Pictures should be excluded; otherwise, copy every entry exactly.

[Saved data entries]
Content starts

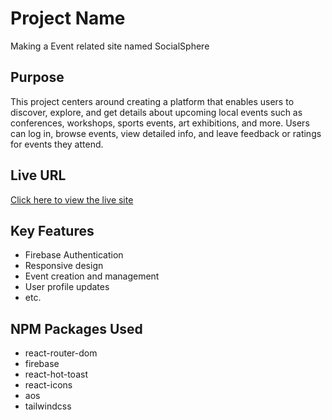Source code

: # Project Name
Making a Event related site named SocialSphere
## Purpose
 This project centers around creating a platform that enables users to discover, explore, and get details about upcoming local events such as conferences, workshops, sports events, art exhibitions, and more. Users can log in, browse events, view detailed info, and leave feedback or ratings for events they attend.


## Live URL
[Click here to view the live site](https://effervescent-dieffenbachia-880115.netlify.app/)

## Key Features
- Firebase Authentication
- Responsive design
- Event creation and management
- User profile updates
- etc.

## NPM Packages Used
- react-router-dom
- firebase
- react-hot-toast
- react-icons
- aos
- tailwindcss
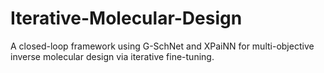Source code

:# Iterative-Molecular-Design
A closed-loop framework using G-SchNet and XPaiNN for multi-objective inverse molecular design via iterative fine-tuning.
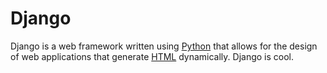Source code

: # Django

Django is a web framework written using [Python](/wiki/Python) that allows for the design of web applications that generate [HTML](/wiki/HTML) dynamically. Django is cool.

Content ends

[Answer space]
Source code

: # Project Name
Making a Event related site named SocialSphere
## Purpose
 This project centers around creating a platform that enables users to discover, explore, and get details about upcoming local events such as conferences, workshops, sports events, art exhibitions, and more. Users can log in, browse events, view detailed info, and leave feedback or ratings for events they attend.


## Live URL
[Click here to view the live site](https://effervescent-dieffenbachia-880115.netlify.app/)

## Key Features
- Firebase Authentication
- Responsive design
- Event creation and management
- User profile updates
- etc.

## NPM Packages Used
- react-router-dom
- firebase
- react-hot-toast
- react-icons
- aos
- tailwindcss
Source code

:# Iterative-Molecular-Design
A closed-loop framework using G-SchNet and XPaiNN for multi-objective inverse molecular design via iterative fine-tuning.
Source code

: # Django

Django is a web framework written using [Python](/wiki/Python) that allows for the design of web applications that generate [HTML](/wiki/HTML) dynamically. Django is cool.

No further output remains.